Ten i kolejny sezon rozgrywek na pewno będzie jeszcze pokazywany na antenach Canal+ i – w przypadku niektórych meczów – także w sportowych kanałach Polsatu. Sezon 2013/2014 może już jednak przynieść zmiany. Jeśli Ekstraklasa zdecyduje się uruchomić własny kanał sportowy, najwcześniej wtedy będzie mogła przenieść na niego prawa do pokazywania relacji. – Mamy podpisaną umowę z Canal+ na pokazywanie meczów Ekstraklasy w sezonach 2011/12, 2012/13 i 2013/14. Z warunków wypowiedzenia tej umowy wynika, że możemy ją rozwiązać przed rozpoczęciem każdego sezonu – mówi „Rz" Adrian Skubis, rzecznik prasowy Ekstraklasy.

Z informacji „Rz" wynika, że umowę można rozwiązać do końca roku poprzedzającego start sezonu, a  w ubiegłym roku umowa z Canal+ rozwiązana nie została. – Nie odnosimy się do spekulacji prasowych. Nie otrzymaliśmy na ten temat żadnych oficjalnych informacji od naszych partnerów. Nasza umowa z Ekstraklasą SA nadal obowiązuje – mówi Michał Stryjecki z biura prasowego Canal+ Cyfrowego. Obowiązuje też umowa sublicencyjna Polsatu z Canal+, z mocy której sportowe kanały Polsatu pokazują wybrane mecze Ekstraklasy. – Jesteśmy spokojni o końcówkę tego sezonu i kolejny – mówi Marian Kmita, szef sportu w Polsacie.

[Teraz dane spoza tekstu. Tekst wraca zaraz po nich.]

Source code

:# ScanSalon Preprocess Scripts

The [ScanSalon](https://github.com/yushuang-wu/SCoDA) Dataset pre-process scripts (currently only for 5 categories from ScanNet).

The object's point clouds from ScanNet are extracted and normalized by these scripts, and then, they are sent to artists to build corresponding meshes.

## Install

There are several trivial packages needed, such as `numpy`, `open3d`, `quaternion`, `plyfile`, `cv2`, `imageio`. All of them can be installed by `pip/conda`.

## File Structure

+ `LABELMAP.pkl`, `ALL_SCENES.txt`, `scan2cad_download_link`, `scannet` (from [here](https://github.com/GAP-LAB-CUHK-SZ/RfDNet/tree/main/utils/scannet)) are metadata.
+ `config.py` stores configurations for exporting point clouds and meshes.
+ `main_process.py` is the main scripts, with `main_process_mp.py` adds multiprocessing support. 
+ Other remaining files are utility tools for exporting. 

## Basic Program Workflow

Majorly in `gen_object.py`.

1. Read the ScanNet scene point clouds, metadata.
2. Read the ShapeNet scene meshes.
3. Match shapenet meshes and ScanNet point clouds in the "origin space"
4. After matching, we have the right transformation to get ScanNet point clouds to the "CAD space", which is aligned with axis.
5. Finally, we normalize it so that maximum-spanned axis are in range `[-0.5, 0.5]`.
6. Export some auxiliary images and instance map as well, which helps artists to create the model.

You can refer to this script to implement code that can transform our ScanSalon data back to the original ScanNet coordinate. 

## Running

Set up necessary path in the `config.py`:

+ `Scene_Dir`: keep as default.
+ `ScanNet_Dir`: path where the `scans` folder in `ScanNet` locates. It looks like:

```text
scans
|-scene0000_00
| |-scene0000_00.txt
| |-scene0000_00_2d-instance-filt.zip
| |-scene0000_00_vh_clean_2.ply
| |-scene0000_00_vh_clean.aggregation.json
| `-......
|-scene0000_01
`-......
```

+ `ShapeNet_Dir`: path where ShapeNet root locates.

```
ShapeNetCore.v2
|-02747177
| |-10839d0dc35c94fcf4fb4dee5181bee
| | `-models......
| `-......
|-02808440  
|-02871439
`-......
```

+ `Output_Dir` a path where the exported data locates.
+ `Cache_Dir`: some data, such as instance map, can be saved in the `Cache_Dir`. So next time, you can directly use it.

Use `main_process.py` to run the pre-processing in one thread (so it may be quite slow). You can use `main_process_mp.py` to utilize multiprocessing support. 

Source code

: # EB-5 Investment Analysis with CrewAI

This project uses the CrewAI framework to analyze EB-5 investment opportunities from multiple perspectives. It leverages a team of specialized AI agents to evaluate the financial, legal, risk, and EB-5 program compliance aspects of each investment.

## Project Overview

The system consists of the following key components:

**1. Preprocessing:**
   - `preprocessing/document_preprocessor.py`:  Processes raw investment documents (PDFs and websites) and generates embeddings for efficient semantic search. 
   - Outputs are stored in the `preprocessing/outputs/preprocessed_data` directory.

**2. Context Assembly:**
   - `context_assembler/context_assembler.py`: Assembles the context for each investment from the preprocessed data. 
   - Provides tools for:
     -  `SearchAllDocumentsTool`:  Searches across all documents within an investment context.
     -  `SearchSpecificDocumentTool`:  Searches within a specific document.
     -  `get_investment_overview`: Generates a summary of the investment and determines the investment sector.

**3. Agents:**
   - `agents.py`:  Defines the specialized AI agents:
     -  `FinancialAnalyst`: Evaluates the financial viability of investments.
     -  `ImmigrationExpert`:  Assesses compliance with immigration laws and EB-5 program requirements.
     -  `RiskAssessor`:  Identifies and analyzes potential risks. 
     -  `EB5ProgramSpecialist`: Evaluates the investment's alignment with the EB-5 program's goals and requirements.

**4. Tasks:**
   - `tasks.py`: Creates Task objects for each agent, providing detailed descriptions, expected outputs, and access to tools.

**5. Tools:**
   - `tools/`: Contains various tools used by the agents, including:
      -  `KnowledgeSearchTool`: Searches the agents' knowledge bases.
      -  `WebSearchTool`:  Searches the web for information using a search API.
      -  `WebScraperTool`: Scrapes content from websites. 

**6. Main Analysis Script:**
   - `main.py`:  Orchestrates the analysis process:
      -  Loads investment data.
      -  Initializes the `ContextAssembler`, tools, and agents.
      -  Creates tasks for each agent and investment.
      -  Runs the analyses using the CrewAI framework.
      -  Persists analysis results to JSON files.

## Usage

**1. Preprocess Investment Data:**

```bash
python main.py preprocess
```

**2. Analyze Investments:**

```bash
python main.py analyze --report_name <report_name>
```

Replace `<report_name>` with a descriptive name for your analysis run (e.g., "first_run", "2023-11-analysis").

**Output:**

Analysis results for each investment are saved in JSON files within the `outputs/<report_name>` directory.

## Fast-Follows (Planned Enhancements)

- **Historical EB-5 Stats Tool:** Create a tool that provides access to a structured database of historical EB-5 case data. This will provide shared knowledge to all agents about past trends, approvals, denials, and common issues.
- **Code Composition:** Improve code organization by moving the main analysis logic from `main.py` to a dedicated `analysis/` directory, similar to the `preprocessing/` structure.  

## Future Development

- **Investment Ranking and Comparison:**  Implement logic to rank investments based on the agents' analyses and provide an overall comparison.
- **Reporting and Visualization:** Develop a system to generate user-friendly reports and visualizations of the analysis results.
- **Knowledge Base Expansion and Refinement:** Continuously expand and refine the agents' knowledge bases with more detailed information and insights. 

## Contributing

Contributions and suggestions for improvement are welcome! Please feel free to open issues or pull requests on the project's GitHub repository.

Rzecznik Ekstraklasy podkreśla, że losy projektu nie są jeszcze przesądzone. – Nie jest tajemnicą, że badamy rynek i od wielu miesięcy sprawdzamy pewne mechanizmy, oceniając projekt własnego kanału przed finalną decyzją w jego sprawie – mówi.

Andrzej Placzyński, szef firmy Sportfive w Polsce, mówi, że na świecie takie rozwiązania prawie nie występują. – Z tego, co wiem, w Europie taki kanał działa tylko w Holandii – mówi. Według Mariana Kmity holenderski kanał Eredivisie nie jest jednak przykładem na sukces takich projektów. – Doświadczenia europejskie w zakresie powoływania takich kanałów są jak najgorsze. We Francji taki pomysł żył tylko przez chwilę, projekt holenderski nie przynosi oczekiwanych zysków – mówi. Według niego polski pomysł może wynikać z przeszacowania popytu na mecze Ekstraklasy. – Według naszych badań za taki kanał gotowych byłoby zapłacić w Polsce nie więcej niż 300 tys. ludzi. To za mało, by skalkulować cenę takiej stacji tak, by mieściła się ona w budżecie. Na samą produkcję takich relacji wydaje się dziesiątki milionów złotych – mówi.

Rzecznik Ekstraklasy podaje, że m.in. analiza projektu holenderskiego ma pomóc oszacować skalę przychodów z prowadzenia ewentualnej podobnej działalności w Polsce.